分享下flink源码学习
1、命令行执行shell脚本
flink -h
调用的shell脚本位于flink bin目录下的flink脚本执行。
去到脚本最后一行,可以看到实际是启用了一个java程序
# Add HADOOP_CLASSPATH to allow the usage of Hadoop file systems
exec "${JAVA_RUN}" $JVM_ARGS $FLINK_ENV_JAVA_OPTS "${log_setting[@]}" -classpath "`manglePathList "$CC_CLASSPATH:$INTERNAL_HADOOP_CLASSPATHS"`" org.apache.flink.client.cli.CliFrontend "$@"
可以看到shell脚本实际调用的是org.apache.flink.client.cli.CliFrontend这个类的main方式执行程序。
2、CliFrontend的main方法调用
//org/apache/flink/client/cli/CliFrontend.java:1147
public static void main(final String[] args) {
EnvironmentInformation.logEnvironmentInfo(LOG, "Command Line Client", args);
// 1. find the configuration directory
final String configurationDirectory = getConfigurationDirectoryFromEnv();
// 2. load the global configuration
final Configuration configuration =
GlobalConfiguration.loadConfiguration(configurationDirectory);
// 3. load the custom command lines
final List<CustomCommandLine> customCommandLines =
loadCustomCommandLines(configuration, configurationDirectory);
int retCode = 31;
try {
final CliFrontend cli = new CliFrontend(configuration, customCommandLines);
SecurityUtils.install(new SecurityConfiguration(cli.configuration));
retCode = SecurityUtils.getInstalledContext().runSecured(() -> cli.parseAndRun(args));
} catch (Throwable t) {
final Throwable strippedThrowable =
ExceptionUtils.stripException(t, UndeclaredThrowableException.class);
LOG.error("Fatal error while running command line interface.", strippedThrowable);
strippedThrowable.printStackTrace();
} finally {
System.exit(retCode);
}
}
总结其流程:
1、依次通过以下3种方式查找flink配置文件夹,如果都没找到则报错:
- 通过环境变量 FLINK_CONF_DIR 查找flink的配置文件夹
- 查找前面flink shell脚本执行目录的 ../conf 目录
- 查找前面flink shell脚本执行目录下的conf目录
2、读取上面配置文件目录下的flink-conf.yaml文件,解析配置并封装成Configuration对象。

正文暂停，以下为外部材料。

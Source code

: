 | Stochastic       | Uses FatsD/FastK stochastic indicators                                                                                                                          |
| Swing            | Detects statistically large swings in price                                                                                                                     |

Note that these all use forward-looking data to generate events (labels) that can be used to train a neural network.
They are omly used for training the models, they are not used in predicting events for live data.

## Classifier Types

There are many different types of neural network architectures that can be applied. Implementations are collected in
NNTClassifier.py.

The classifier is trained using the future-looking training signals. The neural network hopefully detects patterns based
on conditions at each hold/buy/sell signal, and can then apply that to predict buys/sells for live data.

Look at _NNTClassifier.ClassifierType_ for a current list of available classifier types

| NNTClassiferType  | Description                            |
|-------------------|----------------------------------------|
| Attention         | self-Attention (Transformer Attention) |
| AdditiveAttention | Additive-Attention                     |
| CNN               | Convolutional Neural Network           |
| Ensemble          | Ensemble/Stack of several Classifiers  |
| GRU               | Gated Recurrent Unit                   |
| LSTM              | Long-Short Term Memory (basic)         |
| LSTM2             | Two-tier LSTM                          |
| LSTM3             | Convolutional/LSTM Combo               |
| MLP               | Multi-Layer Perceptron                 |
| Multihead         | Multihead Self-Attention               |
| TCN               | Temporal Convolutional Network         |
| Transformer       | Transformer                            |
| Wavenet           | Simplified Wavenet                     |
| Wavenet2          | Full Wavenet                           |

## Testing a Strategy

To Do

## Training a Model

3、按顺序加载3个命令行客户端,分别是GenericCLI、FlinkYarnSessionCli、DefaultCLI。flink主要是通过3个客户端按顺序来判断应该执行什么模式,如standalone、yarn-session等模式。
4、把上述加载的配置和命令行客户端封装到CliFrontend对象中。
5、SecurityUtils根据配置文件安装安全模块和安全执行环境。
6、调用安装的环境对象,开启一个新的线程来执行CliFrontend的parseAndRun方法。
3、CliFrontend的parseAndRun方法
这个方法主要分析命令行参数并启动请求的操作。就是解析命令参数flink -t xxx -c xxx这些用户传入的命令行参数,并进行相关操作。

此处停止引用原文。